Fundamental Properties of O‐Type Stars

Abstract

We present a comprehensive analysis of high-resolution, far-ultraviolet HST STIS, FUSE, and optical spectra of 18 O stars in the Small Magellanic Cloud. Our analysis is based on the OSTAR2002 grid of NLTE metal-line-blanketed model atmospheres calculated with our code TLUSTY. We systematically explore and present the sensitivity of various UV and optical lines to different stellar parameters. We have obtained consistent fits of the UV and the optical spectrum to derive the effective temperature, surface gravity, surface composition, and microturbulent velocity of each star. Stellar radii, masses, and luminosities follow directly.

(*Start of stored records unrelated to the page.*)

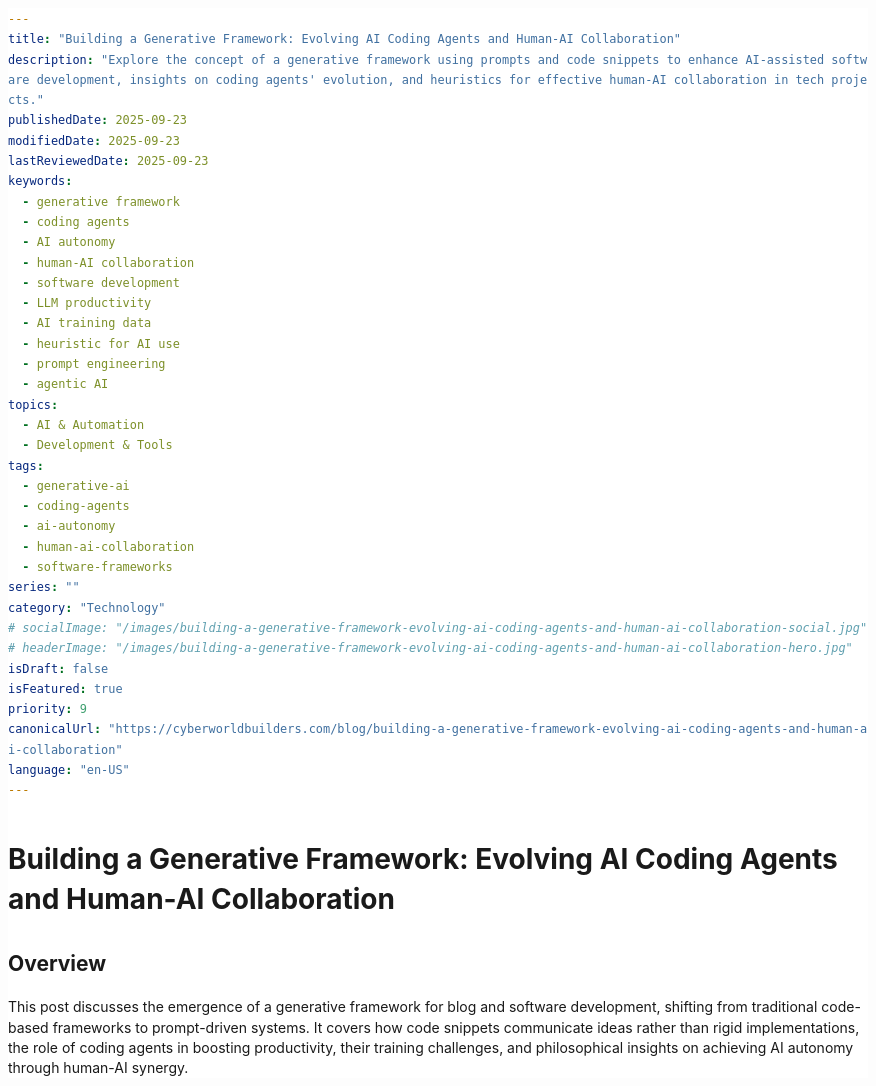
 ```yaml
---
title: "Building a Generative Framework: Evolving AI Coding Agents and Human-AI Collaboration"
description: "Explore the concept of a generative framework using prompts and code snippets to enhance AI-assisted software development, insights on coding agents' evolution, and heuristics for effective human-AI collaboration in tech projects."
publishedDate: 2025-09-23
modifiedDate: 2025-09-23
lastReviewedDate: 2025-09-23
keywords:
  - generative framework
  - coding agents
  - AI autonomy
  - human-AI collaboration
  - software development
  - LLM productivity
  - AI training data
  - heuristic for AI use
  - prompt engineering
  - agentic AI
topics:
  - AI & Automation
  - Development & Tools
tags:
  - generative-ai
  - coding-agents
  - ai-autonomy
  - human-ai-collaboration
  - software-frameworks
series: ""
category: "Technology"
# socialImage: "/images/building-a-generative-framework-evolving-ai-coding-agents-and-human-ai-collaboration-social.jpg"
# headerImage: "/images/building-a-generative-framework-evolving-ai-coding-agents-and-human-ai-collaboration-hero.jpg"
isDraft: false
isFeatured: true
priority: 9
canonicalUrl: "https://cyberworldbuilders.com/blog/building-a-generative-framework-evolving-ai-coding-agents-and-human-ai-collaboration"
language: "en-US"
---
```


# Building a Generative Framework: Evolving AI Coding Agents and Human-AI Collaboration

## Overview
This post discusses the emergence of a generative framework for blog and software development, shifting from traditional code-based frameworks to prompt-driven systems. It covers how code snippets communicate ideas rather than rigid implementations, the role of coding agents in boosting productivity, their training challenges, and philosophical insights on achieving AI autonomy through human-AI synergy.
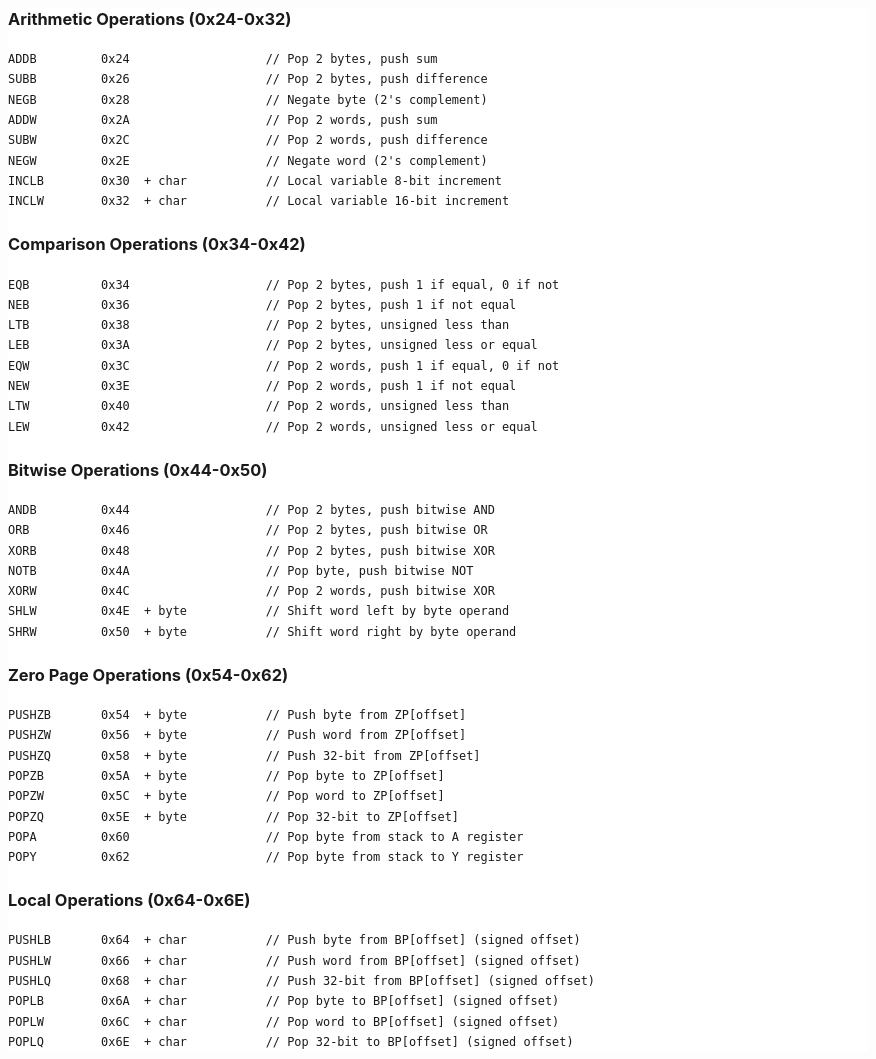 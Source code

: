 ### Arithmetic Operations (0x24-0x32)
```
ADDB         0x24                   // Pop 2 bytes, push sum
SUBB         0x26                   // Pop 2 bytes, push difference
NEGB         0x28                   // Negate byte (2's complement)
ADDW         0x2A                   // Pop 2 words, push sum
SUBW         0x2C                   // Pop 2 words, push difference
NEGW         0x2E                   // Negate word (2's complement)
INCLB        0x30  + char           // Local variable 8-bit increment
INCLW        0x32  + char           // Local variable 16-bit increment
```

### Comparison Operations (0x34-0x42)
```
EQB          0x34                   // Pop 2 bytes, push 1 if equal, 0 if not
NEB          0x36                   // Pop 2 bytes, push 1 if not equal
LTB          0x38                   // Pop 2 bytes, unsigned less than
LEB          0x3A                   // Pop 2 bytes, unsigned less or equal
EQW          0x3C                   // Pop 2 words, push 1 if equal, 0 if not
NEW          0x3E                   // Pop 2 words, push 1 if not equal
LTW          0x40                   // Pop 2 words, unsigned less than
LEW          0x42                   // Pop 2 words, unsigned less or equal
```

### Bitwise Operations (0x44-0x50)
```
ANDB         0x44                   // Pop 2 bytes, push bitwise AND
ORB          0x46                   // Pop 2 bytes, push bitwise OR
XORB         0x48                   // Pop 2 bytes, push bitwise XOR
NOTB         0x4A                   // Pop byte, push bitwise NOT
XORW         0x4C                   // Pop 2 words, push bitwise XOR
SHLW         0x4E  + byte           // Shift word left by byte operand
SHRW         0x50  + byte           // Shift word right by byte operand
```

### Zero Page Operations (0x54-0x62)
```
PUSHZB       0x54  + byte           // Push byte from ZP[offset]
PUSHZW       0x56  + byte           // Push word from ZP[offset]
PUSHZQ       0x58  + byte           // Push 32-bit from ZP[offset]
POPZB        0x5A  + byte           // Pop byte to ZP[offset]
POPZW        0x5C  + byte           // Pop word to ZP[offset]
POPZQ        0x5E  + byte           // Pop 32-bit to ZP[offset]
POPA         0x60                   // Pop byte from stack to A register
POPY         0x62                   // Pop byte from stack to Y register
```

### Local Operations (0x64-0x6E)
```
PUSHLB       0x64  + char           // Push byte from BP[offset] (signed offset)
PUSHLW       0x66  + char           // Push word from BP[offset] (signed offset)
PUSHLQ       0x68  + char           // Push 32-bit from BP[offset] (signed offset)
POPLB        0x6A  + char           // Pop byte to BP[offset] (signed offset)
POPLW        0x6C  + char           // Pop word to BP[offset] (signed offset)
POPLQ        0x6E  + char           // Pop 32-bit to BP[offset] (signed offset)
```
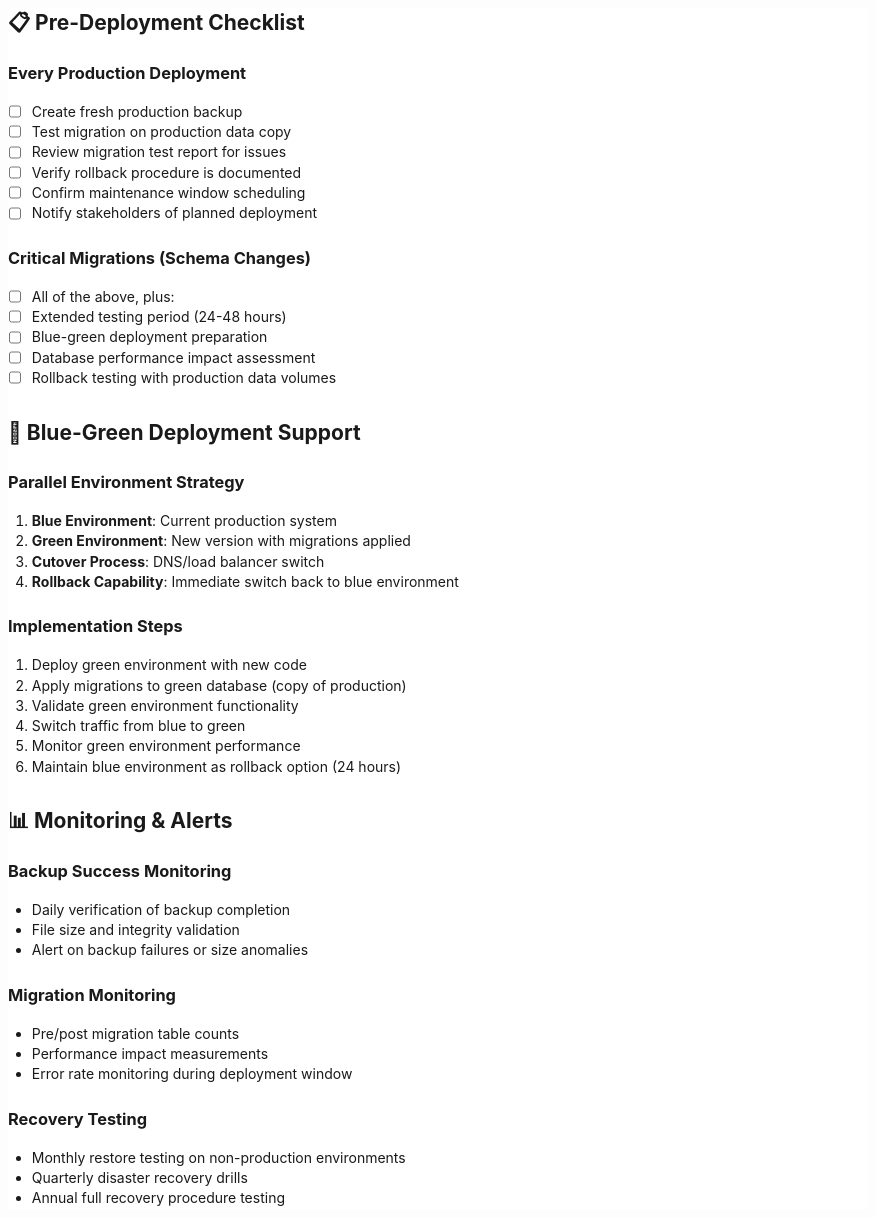 ## 📋 Pre-Deployment Checklist

### Every Production Deployment

- [ ] Create fresh production backup
- [ ] Test migration on production data copy
- [ ] Review migration test report for issues
- [ ] Verify rollback procedure is documented
- [ ] Confirm maintenance window scheduling
- [ ] Notify stakeholders of planned deployment

### Critical Migrations (Schema Changes)

- [ ] All of the above, plus:
- [ ] Extended testing period (24-48 hours)
- [ ] Blue-green deployment preparation  
- [ ] Database performance impact assessment
- [ ] Rollback testing with production data volumes

## 🚀 Blue-Green Deployment Support

### Parallel Environment Strategy
1. **Blue Environment**: Current production system
2. **Green Environment**: New version with migrations applied
3. **Cutover Process**: DNS/load balancer switch
4. **Rollback Capability**: Immediate switch back to blue environment

### Implementation Steps
1. Deploy green environment with new code
2. Apply migrations to green database (copy of production)
3. Validate green environment functionality
4. Switch traffic from blue to green
5. Monitor green environment performance
6. Maintain blue environment as rollback option (24 hours)

## 📊 Monitoring & Alerts

### Backup Success Monitoring
- Daily verification of backup completion
- File size and integrity validation
- Alert on backup failures or size anomalies

### Migration Monitoring  
- Pre/post migration table counts
- Performance impact measurements
- Error rate monitoring during deployment window

### Recovery Testing
- Monthly restore testing on non-production environments
- Quarterly disaster recovery drills
- Annual full recovery procedure testing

For stars of the same spectral subtype, we find a general good agreement between effective temperature determinations obtained with TLUSTY, CMFGEN, and FASTWIND models, which are all lower than the standard T(sub eff) calibration of O stars. We propose a new calibration between the spectral type and effective temperature based on our results from UV metal lines, as well as optical hydrogen and helium lines. The lower effective temperatures translate into ionizing luminosities that are smaller by a factor of 3 compared to luminosities inferred from previous standard calibrations. The chemical composition analysis reveals that the surface of about 80% of the program stars is moderately to strongly enriched in nitrogen, while showing the original helium, carbon, and oxygen abundances. Our results support the new stellar evolution models that predict that the surface of fast rotating stars becomes nitrogen-rich during the main-sequence phase because of rotationally induced mixing. Enrichment factors are, however, larger than predicted by stellar evolution models. Most stars exhibit the mass discrepancy problem, which we interpret as a result of fast rotation that lowers the measured effective gravity. Nitrogen enrichment and low spectroscopic masses are therefore two manifestations of fast rotation. Our study thus emphasizes the importance of rotation in our understanding of the properties of massive stars and provides a framework for investigating populations of low-metallicity massive stars at low and high redshifts.